Understanding the ethereum trie

The other day I finally got around to reading the entire ethereum yellow paper and to figuring out how the modified Merkle-patricia-tree (trie) works. So let’s go through a brief but hopefully complete explanation of the trie, using examples.

A block in the ethereum blockchain consists of a header, a list of transactions, and a list of uncle blocks. Included in the header is a transaction root hash, which is used to validate the list of transactions. While transactions are sent over the wire from peer to peer as a simple list, they must be assembled into a special data structure called a trie to compute the root hash. Note that this data structure is not needed except to verify blocks (and hence of course to mine them), and can technically be discarded once a block has been verified. However, it is implied that the transaction lists are stored locally in a trie, and serialized to lists to send to clients requesting the blockchain. Of course, that client will then reconstruct the transaction list trie for each block to verify the root hash. Note that RLP (recursive length prefix encoding), ethereum’s home-rolled encoding system, is used to encode all entries in the trie.

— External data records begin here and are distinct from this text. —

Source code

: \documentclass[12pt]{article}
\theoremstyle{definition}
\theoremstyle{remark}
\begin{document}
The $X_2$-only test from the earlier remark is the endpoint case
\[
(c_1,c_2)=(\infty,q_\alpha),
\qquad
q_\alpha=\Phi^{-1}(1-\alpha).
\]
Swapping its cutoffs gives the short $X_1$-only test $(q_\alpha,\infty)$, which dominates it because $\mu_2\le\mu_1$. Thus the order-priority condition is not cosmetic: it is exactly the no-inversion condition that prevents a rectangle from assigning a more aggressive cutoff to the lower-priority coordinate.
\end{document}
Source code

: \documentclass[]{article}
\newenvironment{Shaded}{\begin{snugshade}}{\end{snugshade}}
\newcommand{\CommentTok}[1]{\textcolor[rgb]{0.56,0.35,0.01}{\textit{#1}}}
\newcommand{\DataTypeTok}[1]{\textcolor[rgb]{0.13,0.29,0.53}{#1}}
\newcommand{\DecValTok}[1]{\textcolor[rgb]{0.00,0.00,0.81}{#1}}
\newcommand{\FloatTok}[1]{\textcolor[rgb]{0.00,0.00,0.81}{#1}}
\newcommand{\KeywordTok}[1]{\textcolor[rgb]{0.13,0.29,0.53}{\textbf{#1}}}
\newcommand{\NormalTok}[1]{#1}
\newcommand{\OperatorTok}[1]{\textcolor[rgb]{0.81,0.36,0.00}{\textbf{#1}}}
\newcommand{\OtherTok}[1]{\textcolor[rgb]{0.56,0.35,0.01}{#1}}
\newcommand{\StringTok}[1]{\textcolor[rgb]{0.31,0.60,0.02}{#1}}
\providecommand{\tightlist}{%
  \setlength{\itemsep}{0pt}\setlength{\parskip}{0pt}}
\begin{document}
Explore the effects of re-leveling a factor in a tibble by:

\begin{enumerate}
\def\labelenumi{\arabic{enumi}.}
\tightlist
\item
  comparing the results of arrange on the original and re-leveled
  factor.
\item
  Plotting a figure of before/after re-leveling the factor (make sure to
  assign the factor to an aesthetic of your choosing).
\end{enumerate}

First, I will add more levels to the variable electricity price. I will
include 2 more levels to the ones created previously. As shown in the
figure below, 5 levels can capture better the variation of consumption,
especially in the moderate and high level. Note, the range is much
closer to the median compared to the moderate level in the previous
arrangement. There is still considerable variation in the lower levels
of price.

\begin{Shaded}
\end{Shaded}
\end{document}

A trie is also known as a radix tree, and the ethereum implementation introduces a couple modifications to boost efficiency. In a normal radix tree, a key is the actual path taken through the tree to get to the corresponding value. That is, beginning from the root node of the tree, each character in the key tells you which child node to follow to get to the corresponding value, where the values are stored in the leaf nodes that terminate every path through the tree. Supposing the keys come from an alphabet containing N characters, each node in the tree can have up to N children, and the maximum depth of the tree is the maximum length of a key.

Radix trees are nice because they allow keys that begin with the same sequence of characters to have values that are closer together in the tree. There are also no key collisions in a trie, like there might be in hash-tables. They can, however, be rather inefficient, like when you have a long key where no other key shares a common prefix. Then you have to travel (and store) a considerable number of nodes in the tree to get to the value, despite there being no other values along the path.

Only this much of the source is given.